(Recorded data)
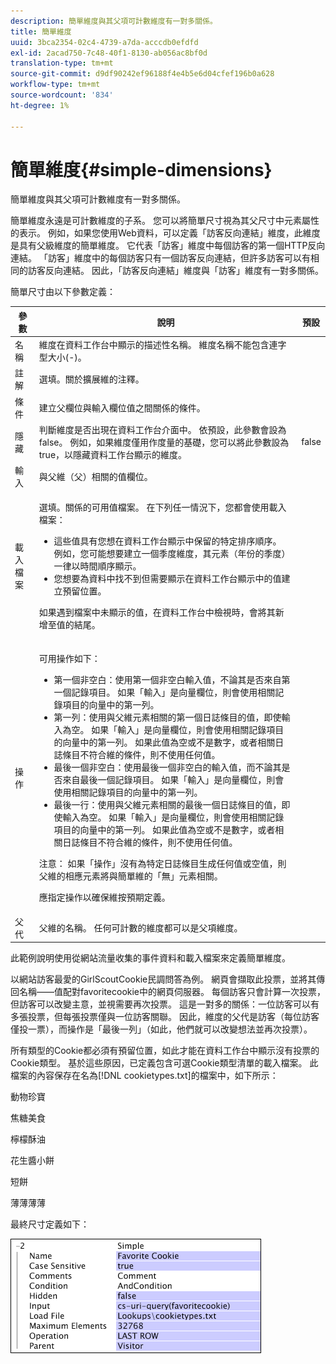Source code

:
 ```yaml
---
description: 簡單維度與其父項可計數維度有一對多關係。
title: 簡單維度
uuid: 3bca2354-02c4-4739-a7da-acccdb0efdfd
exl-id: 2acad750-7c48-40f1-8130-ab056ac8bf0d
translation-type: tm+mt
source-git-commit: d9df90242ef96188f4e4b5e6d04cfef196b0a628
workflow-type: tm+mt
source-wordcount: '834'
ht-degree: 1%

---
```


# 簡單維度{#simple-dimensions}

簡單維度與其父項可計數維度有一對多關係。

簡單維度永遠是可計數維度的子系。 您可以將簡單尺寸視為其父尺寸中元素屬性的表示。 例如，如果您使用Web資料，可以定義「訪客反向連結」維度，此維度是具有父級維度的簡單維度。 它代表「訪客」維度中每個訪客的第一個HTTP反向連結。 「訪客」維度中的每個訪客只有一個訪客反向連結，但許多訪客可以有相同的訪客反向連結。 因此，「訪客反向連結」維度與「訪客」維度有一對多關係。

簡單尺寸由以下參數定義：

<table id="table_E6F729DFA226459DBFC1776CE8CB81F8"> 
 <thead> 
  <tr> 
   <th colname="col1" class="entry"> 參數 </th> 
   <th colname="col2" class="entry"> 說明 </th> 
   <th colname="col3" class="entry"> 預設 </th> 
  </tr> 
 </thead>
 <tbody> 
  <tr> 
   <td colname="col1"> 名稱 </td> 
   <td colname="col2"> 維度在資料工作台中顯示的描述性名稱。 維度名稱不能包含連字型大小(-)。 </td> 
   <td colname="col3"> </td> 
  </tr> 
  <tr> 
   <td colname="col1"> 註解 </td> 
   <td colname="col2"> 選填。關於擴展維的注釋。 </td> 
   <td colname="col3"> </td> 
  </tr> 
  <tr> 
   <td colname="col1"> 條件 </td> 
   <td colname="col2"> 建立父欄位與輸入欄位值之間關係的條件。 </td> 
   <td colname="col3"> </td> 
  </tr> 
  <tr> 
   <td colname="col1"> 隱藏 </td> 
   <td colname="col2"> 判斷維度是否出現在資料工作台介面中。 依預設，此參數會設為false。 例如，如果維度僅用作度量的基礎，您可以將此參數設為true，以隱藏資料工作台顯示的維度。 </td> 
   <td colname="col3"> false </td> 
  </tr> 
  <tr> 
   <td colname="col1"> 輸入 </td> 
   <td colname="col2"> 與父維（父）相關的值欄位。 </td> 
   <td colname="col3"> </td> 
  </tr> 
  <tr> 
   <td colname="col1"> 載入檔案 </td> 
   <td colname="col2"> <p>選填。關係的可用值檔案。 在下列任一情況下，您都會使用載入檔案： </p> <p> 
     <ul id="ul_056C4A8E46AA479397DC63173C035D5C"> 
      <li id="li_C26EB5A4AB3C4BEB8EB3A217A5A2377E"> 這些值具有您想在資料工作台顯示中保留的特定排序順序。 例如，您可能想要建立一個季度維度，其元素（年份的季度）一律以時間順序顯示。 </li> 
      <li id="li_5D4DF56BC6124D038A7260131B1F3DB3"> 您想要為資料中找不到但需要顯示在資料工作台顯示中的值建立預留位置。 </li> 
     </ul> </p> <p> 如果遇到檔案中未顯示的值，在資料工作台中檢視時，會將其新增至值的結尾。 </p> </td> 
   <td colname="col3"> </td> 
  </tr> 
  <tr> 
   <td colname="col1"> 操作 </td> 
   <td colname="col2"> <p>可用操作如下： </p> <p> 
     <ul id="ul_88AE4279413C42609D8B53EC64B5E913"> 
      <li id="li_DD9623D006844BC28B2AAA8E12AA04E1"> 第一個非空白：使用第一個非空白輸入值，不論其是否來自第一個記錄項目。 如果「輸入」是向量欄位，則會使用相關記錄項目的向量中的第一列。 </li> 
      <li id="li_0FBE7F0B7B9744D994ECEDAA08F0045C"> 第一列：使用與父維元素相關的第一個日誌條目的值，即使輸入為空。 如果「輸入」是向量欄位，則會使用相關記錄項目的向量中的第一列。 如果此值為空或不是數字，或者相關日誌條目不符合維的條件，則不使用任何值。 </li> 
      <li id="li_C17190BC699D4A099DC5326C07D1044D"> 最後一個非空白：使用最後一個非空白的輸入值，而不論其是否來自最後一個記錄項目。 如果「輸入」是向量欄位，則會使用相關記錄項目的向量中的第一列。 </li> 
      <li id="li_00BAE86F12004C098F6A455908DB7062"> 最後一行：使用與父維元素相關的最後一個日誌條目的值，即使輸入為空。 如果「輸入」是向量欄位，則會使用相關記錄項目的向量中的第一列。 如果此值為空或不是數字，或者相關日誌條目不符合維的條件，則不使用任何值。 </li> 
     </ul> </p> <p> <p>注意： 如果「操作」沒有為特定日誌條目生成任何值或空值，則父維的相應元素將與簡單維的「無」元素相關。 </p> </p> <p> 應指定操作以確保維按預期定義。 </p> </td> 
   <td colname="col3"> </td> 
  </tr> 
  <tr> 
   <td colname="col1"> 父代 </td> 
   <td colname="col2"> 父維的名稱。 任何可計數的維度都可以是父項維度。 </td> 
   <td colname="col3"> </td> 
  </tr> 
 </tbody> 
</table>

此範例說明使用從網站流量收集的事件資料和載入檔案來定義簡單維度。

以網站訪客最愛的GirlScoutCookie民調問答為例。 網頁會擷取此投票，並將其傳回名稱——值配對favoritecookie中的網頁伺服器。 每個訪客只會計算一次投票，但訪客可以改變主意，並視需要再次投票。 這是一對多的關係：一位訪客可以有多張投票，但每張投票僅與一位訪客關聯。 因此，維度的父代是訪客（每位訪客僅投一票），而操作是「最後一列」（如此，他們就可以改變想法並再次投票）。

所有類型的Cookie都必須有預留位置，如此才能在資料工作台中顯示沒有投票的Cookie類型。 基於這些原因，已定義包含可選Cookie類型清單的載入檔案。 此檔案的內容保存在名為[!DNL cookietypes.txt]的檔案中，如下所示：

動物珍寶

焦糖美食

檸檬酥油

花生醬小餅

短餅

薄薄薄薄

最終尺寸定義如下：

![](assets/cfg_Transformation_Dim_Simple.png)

▶ [Task requirements]: Matching lines for the string "class": work out how many the records contain and write only the number.

▶ [Task answer]: 3